Making Welsh expertise more accessible to business and industry
Got a problem with corrosion?
Keen to reduce carbon emissions from your business?
Looking to test a new energy product or process?
We can introduce you to researchers in South Wales who have the relevant expertise.
One of SWITCH’s key roles will be to make Welsh research expertise more accessible to business and industry through a single hub: SWITCH Connect.
With a broad knowledge of all the researchers, businesses and partners across its Net Zero themes, SWITCH Connect will make connections that might otherwise be difficult for one group to coordinate.
It means that advances towards Net Zero can be accelerated into the places where they will have most impact.
Over more than a decade, the research groups and projects involved with SWITCH have worked with hundreds of companies.
The list includes: large multi-nationals like Tata Steel, Bosch and Airbus; Welsh organisations like Dŵr Cymru, Natural Resources Wales and Transport for Wales; energy and construction companies including Octopus, National Grid and Costain; plus countless SMEs across the UK (see the animation below for a longer list).

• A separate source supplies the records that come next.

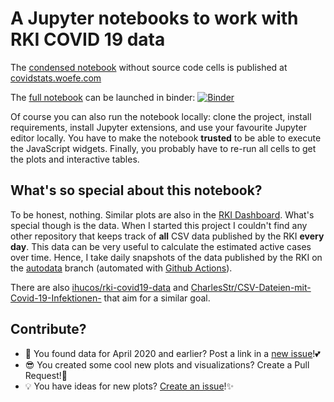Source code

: # A Jupyter notebooks to work with RKI COVID 19 data


The [condensed notebook](./condensed.ipynb) without source code cells is published at [covidstats.woefe.com](https://covidstats.woefe.com)

The [full notebook](./covid19stats) can be launched in binder: [![Binder](https://mybinder.org/badge_logo.svg)](https://mybinder.org/v2/gh/woefe/covid19stats/master?filepath=covid19stats.ipynb)

Of course you can also run the notebook locally: clone the project, install requirements, install Jupyter extensions, and use your favourite Jupyter editor locally.
You have to make the notebook **trusted** to be able to execute the JavaScript widgets.
Finally, you probably have to re-run all cells to get the plots and interactive tables.

## What's so special about this notebook?
To be honest, nothing. Similar plots are also in the [RKI Dashboard](https://experience.arcgis.com/experience/478220a4c454480e823b17327b2bf1d4).
What's special though is the data.
When I started this project I couldn't find any other repository that keeps track of **all** CSV data published by the RKI **every day**.
This data can be very useful to calculate the estimated active cases over time.
Hence, I take daily snapshots of the data published by the RKI on the [autodata](https://github.com/woefe/covid19stats/tree/autodata) branch (automated with [Github Actions](https://github.com/woefe/covid19stats/blob/master/.github/workflows/cicd.yml)).

There are also [ihucos/rki-covid19-data](https://github.com/ihucos/rki-covid19-data/releases) and [CharlesStr/CSV-Dateien-mit-Covid-19-Infektionen-](https://github.com/CharlesStr/CSV-Dateien-mit-Covid-19-Infektionen-) that aim for a similar goal.


## Contribute?
- 📄 You found data for April 2020 and earlier? Post a link in a [new issue](https://github.com/woefe/covid19stats/issues/new)!💕
- 😎 You created some cool new plots and visualizations? Create a Pull Request!🍴
- 💡 You have ideas for new plots? [Create an issue](https://github.com/woefe/covid19stats/issues/new)!✨
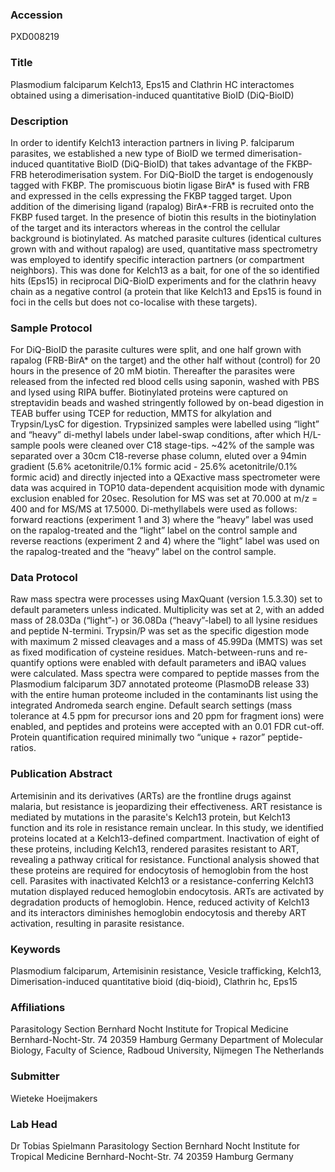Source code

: ### Accession
PXD008219

### Title
Plasmodium falciparum Kelch13, Eps15 and Clathrin HC interactomes obtained using a dimerisation-induced quantitative BioID (DiQ-BioID)

### Description
In order to identify Kelch13 interaction partners in living P. falciparum parasites, we established a new type of BioID we termed dimerisation-induced quantitative BioID (DiQ-BioID) that takes advantage of the FKBP-FRB heterodimerisation system. For DiQ-BioID the target is endogenously tagged with FKBP. The promiscuous biotin ligase BirA* is fused with FRB and expressed in the cells expressing the FKBP tagged target. Upon addition of the dimerising ligand (rapalog) BirA*-FRB is recruited onto the FKBP fused target. In the presence of biotin this results in the biotinylation of the target and its interactors whereas in the control the cellular background is biotinylated. As matched parasite cultures (identical cultures grown with and without rapalog) are used, quantitative mass spectrometry was employed to identify specific interaction partners (or compartment neighbors). This was done for Kelch13 as a bait, for one of the so identified hits (Eps15) in reciprocal DiQ-BioID experiments and for the clathrin heavy chain as a negative control (a protein that like Kelch13 and Eps15 is found in foci in the cells but does not co-localise with these targets).

### Sample Protocol
For DiQ-BioID the parasite cultures were split, and one half grown with rapalog (FRB-BirA* on the target) and the other half without (control) for 20 hours in the presence of 20 mM biotin. Thereafter the parasites were released from the infected red blood cells using saponin, washed with PBS and lysed using RIPA buffer. Biotinylated proteins were captured on streptavidin beads and washed stringently followed by on-bead digestion in TEAB buffer using TCEP for reduction, MMTS for alkylation and Trypsin/LysC for digestion. Trypsinized samples were labelled using “light” and “heavy” di-methyl labels under label-swap conditions, after which H/L-sample pools were cleaned over C18 stage-tips. ~42% of the sample was separated over a 30cm C18-reverse phase column, eluted over a 94min gradient (5.6% acetonitrile/0.1% formic acid - 25.6% acetonitrile/0.1% formic acid) and directly injected into a QExactive mass spectrometer were data was acquired in TOP10 data-dependent acquisition mode with dynamic exclusion enabled for 20sec. Resolution for MS was set at 70.000 at m/z = 400 and for MS/MS at 17.5000.  Di-methyllabels were used as follows: forward reactions (experiment 1 and 3) where the “heavy” label was used on the rapalog-treated and the “light” label on the control sample and reverse reactions (experiment 2 and 4) where the “light” label was used on the rapalog-treated and the “heavy” label on the control sample.

### Data Protocol
Raw mass spectra were processes using MaxQuant (version 1.5.3.30) set to default parameters unless indicated. Multiplicity was set at 2, with an added mass of 28.03Da (“light”-) or 36.08Da (“heavy”-label) to all lysine residues and peptide N-termini. Trypsin/P was set as the specific digestion mode with maximum 2 missed cleavages and a mass of 45.99Da (MMTS) was set as fixed modification of cysteine residues. Match-between-runs and re-quantify options were enabled with default parameters and iBAQ values were calculated. Mass spectra were compared to peptide masses from the Plasmodium falciparum 3D7 annotated proteome (PlasmoDB release 33) with the entire human proteome included in the contaminants list using the integrated Andromeda search engine. Default search settings (mass tolerance at 4.5 ppm for precursor ions and 20 ppm for fragment ions) were enabled, and peptides and proteins were accepted with an 0.01 FDR cut-off. Protein quantification required minimally two “unique + razor” peptide-ratios.

### Publication Abstract
Artemisinin and its derivatives (ARTs) are the frontline drugs against malaria, but resistance is jeopardizing their effectiveness. ART resistance is mediated by mutations in the parasite's Kelch13 protein, but Kelch13 function and its role in resistance remain unclear. In this study, we identified proteins located at a Kelch13-defined compartment. Inactivation of eight of these proteins, including Kelch13, rendered parasites resistant to ART, revealing a pathway critical for resistance. Functional analysis showed that these proteins are required for endocytosis of hemoglobin from the host cell. Parasites with inactivated Kelch13 or a resistance-conferring Kelch13 mutation displayed reduced hemoglobin endocytosis. ARTs are activated by degradation products of hemoglobin. Hence, reduced activity of Kelch13 and its interactors diminishes hemoglobin endocytosis and thereby ART activation, resulting in parasite resistance.

### Keywords
Plasmodium falciparum, Artemisinin resistance, Vesicle trafficking, Kelch13, Dimerisation-induced quantitative bioid (diq-bioid), Clathrin hc, Eps15

### Affiliations
Parasitology Section Bernhard Nocht Institute for Tropical Medicine Bernhard-Nocht-Str. 74 20359 Hamburg Germany
Department of Molecular Biology, Faculty of Science, Radboud University, Nijmegen
The Netherlands

### Submitter
Wieteke Hoeijmakers

### Lab Head
Dr Tobias Spielmann
Parasitology Section Bernhard Nocht Institute for Tropical Medicine Bernhard-Nocht-Str. 74 20359 Hamburg Germany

Their combined efforts have created practical solutions through:
- Research to improve products and processes – for example, the Steel and Metals Institute supported Wall Colmonoy Ltd. to develop a new corrosion resistant alloy.
- Industrial scale demonstration of new technologies and systems – such as SPECIFIC’s Active Office demonstrator building, which has helped to de-risk the commercial development of new low carbon energy technologies and systems.
- Data modelling and simulation – for example, Cardiff University researchers provided simulation studies, models and technical recommendations to convert an AC transmission line to DC, making long-distance transport of renewable electricity more efficient.
- Training for employees – more than 1,000 people have benefitted from METaL project’s materials and manufacturing courses.
SWITCH brings this vast network together for the first time.
It will make links between decarbonisation research that has been – and is being – done in the region and the industries that need it, in order to deliver lasting change.